Um 10.30 Uhr begann dann das eigentliche Vorprogramm, mit Schriftlesungen, Gebet, Liedern und Zeugnissen. Vorgesehen waren drei Themenblöcke: „Synode, Zuhören und Kerygma“. Aber siehe da: nach dem ersten Block wurde es auf einmal unruhig auf der Bühne, Menschen wurden zurück auf ihre Plätze geschickt. Und der Papst kam, eine halbe Stunde früher als angekündigt. Die Menschen standen auf und klatschten. Der Papst blieb auf seinem Weg vom Rand der Bühne bis in die Mitte zu seinem Platz dreimal stehen, nahm jeweils die rechte Hand zur Brust und verneigte sich zu den Menschen im Saal hin, vor ihnen. Für mich eine Geste, die mich an seinen Amtsantritt erinnerte, als er sich auf der Loggia zu den Menschen hin verbeugte und um ihr Gebet, ihren Segen bat. Ein demütiger Mann, „Bruder Papst“. Was ihn jedoch nicht daran hinderte, danach eine 45minütige Ansprache zu halten, die mir nicht nur inhaltlich, sondern auch sprachlich einigermaßen herausfordernd vorkam. Da schenkt er seinen Zuhörern nichts, das ist kein „Show-Programm“. Es war vor allem eine große Einladung zum „Sich-Gegenseitig-Zuhören“, welches letztlich dann das Hören auf den Heiligen Geist möglich macht. Und das gilt für alle, auch für die Bischöfe: nicht nur, so der Papst, mit dem Hirtenstab in Händen und der Mitra auf dem Kopf lehren, sondern zuhören.

Ich dachte mir: eigentlich wäre es schön gewesen, wenn der Papst auch beim Vorprogramm im Saal gewesen wäre und wir gemeinsam den Zeugnissen zugehört hätten, von denen jetzt zwei Drittel nicht zu hören waren...

Mittwoch, 15. September 2021

Green Garden

Ein neues Foto! Anlässlich der italienischen G 20 – Ratspräsidentschaft ist im Valle della Caffarella, welches regelmäßigen Leser/inne/n dieses Blogs als mein „Naherholungsgebiet vor der Haustür“ bekannt ist, ein – gut italienisch - „green garden“ errichtet worden.
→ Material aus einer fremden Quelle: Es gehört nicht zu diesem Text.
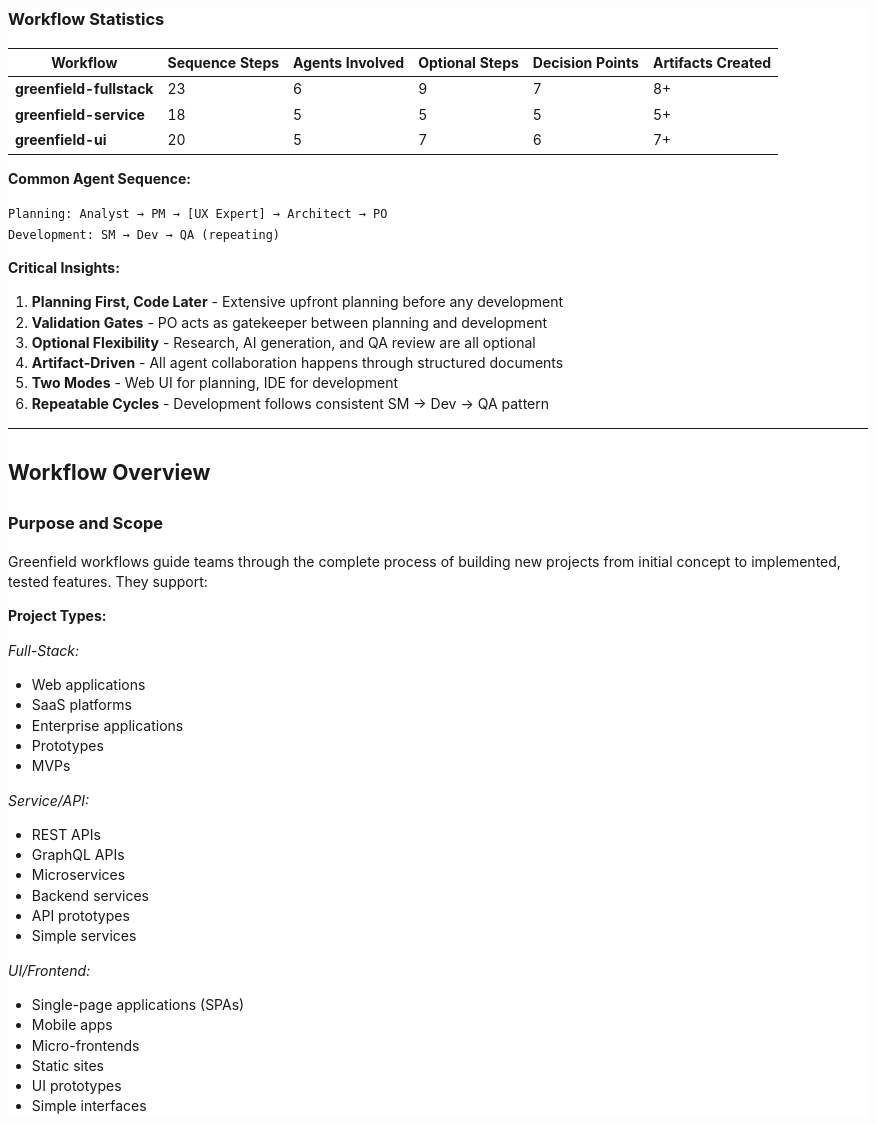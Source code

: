 ### Workflow Statistics

| Workflow | Sequence Steps | Agents Involved | Optional Steps | Decision Points | Artifacts Created |
|----------|---------------|-----------------|----------------|-----------------|-------------------|
| **greenfield-fullstack** | 23 | 6 | 9 | 7 | 8+ |
| **greenfield-service** | 18 | 5 | 5 | 5 | 5+ |
| **greenfield-ui** | 20 | 5 | 7 | 6 | 7+ |

**Common Agent Sequence:**
```
Planning: Analyst → PM → [UX Expert] → Architect → PO
Development: SM → Dev → QA (repeating)
```

**Critical Insights:**
1. **Planning First, Code Later** - Extensive upfront planning before any development
2. **Validation Gates** - PO acts as gatekeeper between planning and development
3. **Optional Flexibility** - Research, AI generation, and QA review are all optional
4. **Artifact-Driven** - All agent collaboration happens through structured documents
5. **Two Modes** - Web UI for planning, IDE for development
6. **Repeatable Cycles** - Development follows consistent SM → Dev → QA pattern

---

## Workflow Overview

### Purpose and Scope

Greenfield workflows guide teams through the complete process of building new projects from initial concept to implemented, tested features. They support:

**Project Types:**

*Full-Stack:*
- Web applications
- SaaS platforms
- Enterprise applications
- Prototypes
- MVPs

*Service/API:*
- REST APIs
- GraphQL APIs
- Microservices
- Backend services
- API prototypes
- Simple services

*UI/Frontend:*
- Single-page applications (SPAs)
- Mobile apps
- Micro-frontends
- Static sites
- UI prototypes
- Simple interfaces
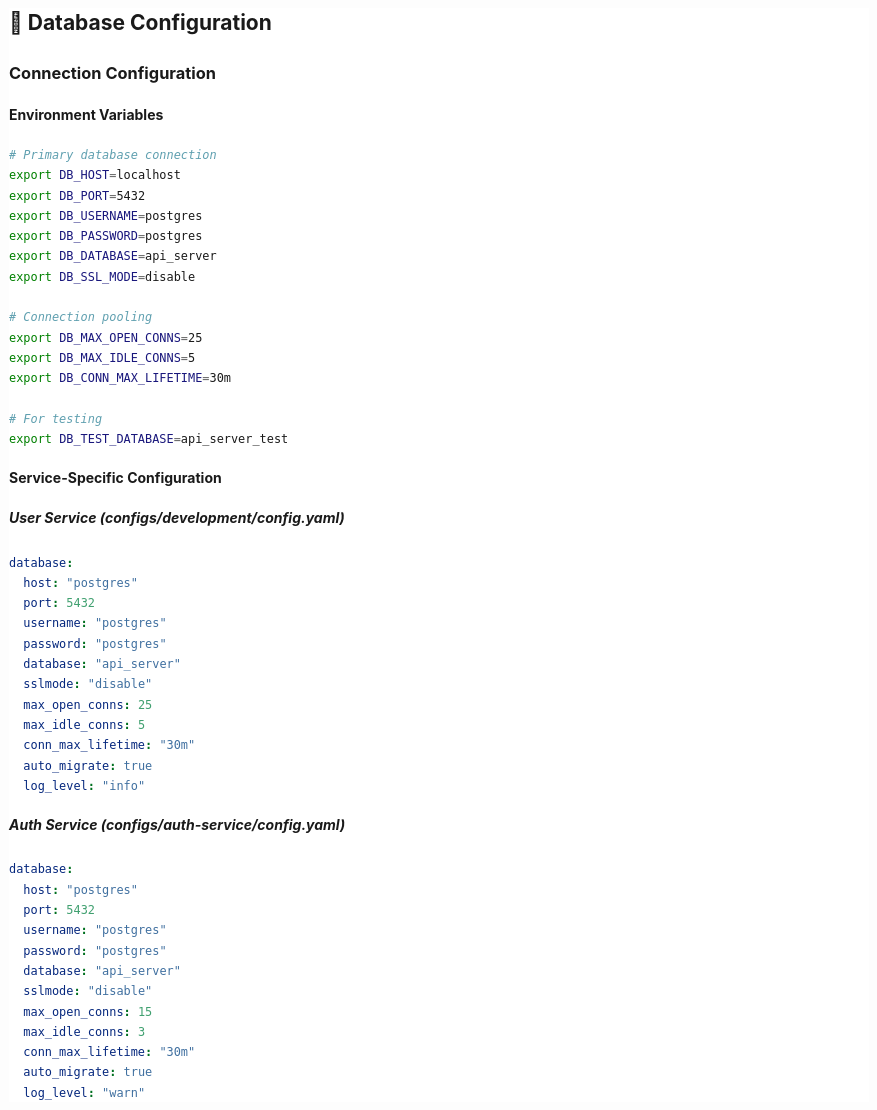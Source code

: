 ## 🔧 Database Configuration

### Connection Configuration

#### Environment Variables
```bash
# Primary database connection
export DB_HOST=localhost
export DB_PORT=5432
export DB_USERNAME=postgres
export DB_PASSWORD=postgres
export DB_DATABASE=api_server
export DB_SSL_MODE=disable

# Connection pooling
export DB_MAX_OPEN_CONNS=25
export DB_MAX_IDLE_CONNS=5
export DB_CONN_MAX_LIFETIME=30m

# For testing
export DB_TEST_DATABASE=api_server_test
```

#### Service-Specific Configuration

##### User Service (configs/development/config.yaml)
```yaml
database:
  host: "postgres"
  port: 5432
  username: "postgres"
  password: "postgres"
  database: "api_server"
  sslmode: "disable"
  max_open_conns: 25
  max_idle_conns: 5
  conn_max_lifetime: "30m"
  auto_migrate: true
  log_level: "info"
```

##### Auth Service (configs/auth-service/config.yaml)
```yaml
database:
  host: "postgres"
  port: 5432
  username: "postgres"
  password: "postgres"
  database: "api_server"
  sslmode: "disable"
  max_open_conns: 15
  max_idle_conns: 3
  conn_max_lifetime: "30m"
  auto_migrate: true
  log_level: "warn"
```
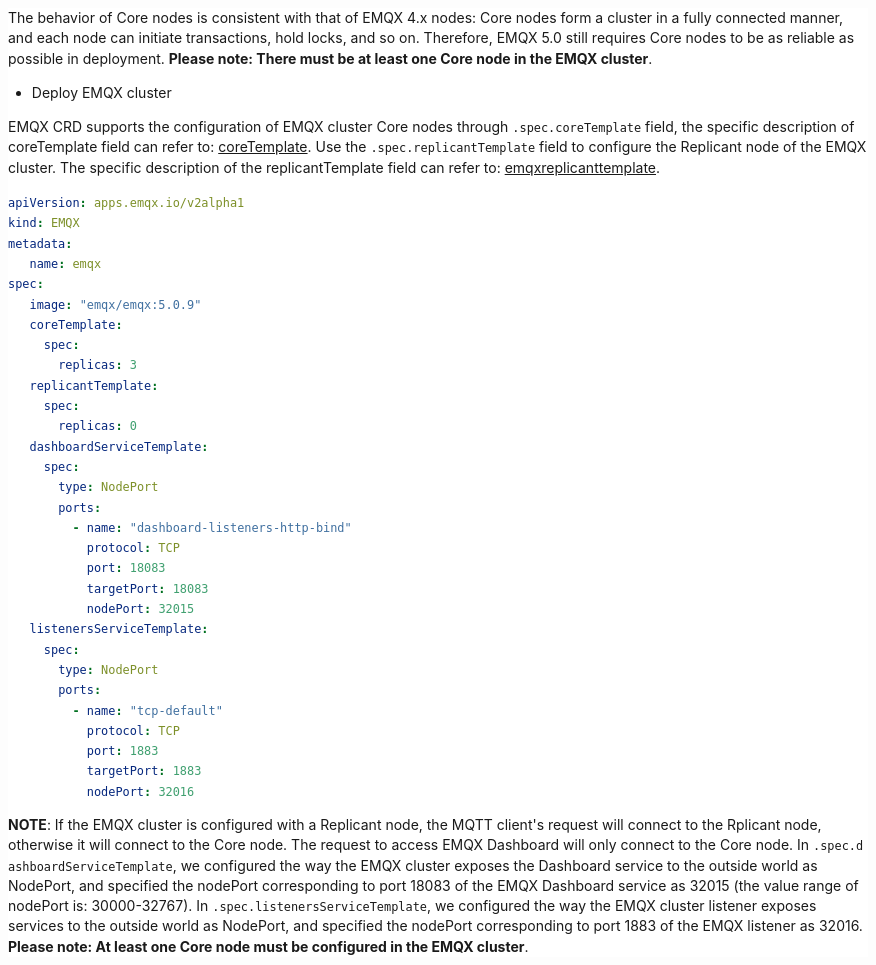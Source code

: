 The behavior of Core nodes is consistent with that of EMQX 4.x nodes: Core nodes form a cluster in a fully connected manner, and each node can initiate transactions, hold locks, and so on. Therefore, EMQX 5.0 still requires Core nodes to be as reliable as possible in deployment. **Please note: There must be at least one Core node in the EMQX cluster**.

- Deploy EMQX cluster

EMQX CRD supports the configuration of EMQX cluster Core nodes through `.spec.coreTemplate` field, the specific description of coreTemplate field can refer to: [coreTemplate](https://github.com/emqx/emqx-operator/blob/2.0.2/docs/en_US/reference/v2alpha1-reference.md#emqxcoretemplate). Use the `.spec.replicantTemplate` field to configure the Replicant node of the EMQX cluster. The specific description of the replicantTemplate field can refer to: [emqxreplicanttemplate](https://github.com/emqx/emqx-operator/blob/2.0.2/docs/en_US/reference/v2alpha1-reference.md#emqxreplicanttemplate).

```yaml
apiVersion: apps.emqx.io/v2alpha1
kind: EMQX
metadata:
   name: emqx
spec:
   image: "emqx/emqx:5.0.9"
   coreTemplate:
     spec:
       replicas: 3
   replicantTemplate:
     spec:
       replicas: 0
   dashboardServiceTemplate:
     spec:
       type: NodePort
       ports:
         - name: "dashboard-listeners-http-bind"
           protocol: TCP
           port: 18083
           targetPort: 18083
           nodePort: 32015
   listenersServiceTemplate:
     spec:
       type: NodePort
       ports:
         - name: "tcp-default"
           protocol: TCP
           port: 1883
           targetPort: 1883
           nodePort: 32016
```

**NOTE**: If the EMQX cluster is configured with a Replicant node, the MQTT client's request will connect to the Rplicant node, otherwise it will connect to the Core node. The request to access EMQX Dashboard will only connect to the Core node. In `.spec.dashboardServiceTemplate`, we configured the way the EMQX cluster exposes the Dashboard service to the outside world as NodePort, and specified the nodePort corresponding to port 18083 of the EMQX Dashboard service as 32015 (the value range of nodePort is: 30000-32767). In `.spec.listenersServiceTemplate`, we configured the way the EMQX cluster listener exposes services to the outside world as NodePort, and specified the nodePort corresponding to port 1883 of the EMQX listener as 32016. **Please note: At least one Core node must be configured in the EMQX cluster**.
Dort finden sich 17 Würfel mit den 17 Nachhaltigkeitszielen, welche 2015 von den Vereinten Nationen verabschiedet wurden und die bis 2030 erreicht werden sollen. Die Würfel sind verschieden farbig, haben jeweils fünf offene Seiten und auf der sechsten ins Metall eingefräst mit wenigen Worten und einem Symbol das jeweilige Ziel. Auf dem Foto rechts hinten kann man beim Würfel mit dem Ziel Nummer 12 die Struktur erkennen. (Dahinter, verschwommen am Horizont , übrigens ein wenig von den Albaner Bergen...) Und es sieht wirklich so aus, als wäre da gerade gewürfelt worden und die Würfel noch in Bewegung. Nachdem ich die Würfel aus der Ferne schon öfter gesehen habe, bin ich am ersten Septembersonntag einmal hin spaziert.

Sonntags sind jeweils recht viele Menschen dort im Park unterwegs: entweder am joggen oder mit Hunden und auch recht viele Mountainbiker. Ein paar von denen, drei Männer, fragten mich denn auch, ob ich ein Foto von ihnen machen könnte. Und sie stellten sich passend neben den grünen Würfel mit dem dritten Nachhaltigkeitsziel: Good Health and Well-being.

Mehrere Einrichtungen haben diesen Garten im Park miteinander angelegt: außer der Stadt Rom und der Region Latium etwa auch die FAO, also die Welternährungsorganisation, welche ja hier in Rom, gar nicht weit weg von unserem Haus, ihren Sitz hat.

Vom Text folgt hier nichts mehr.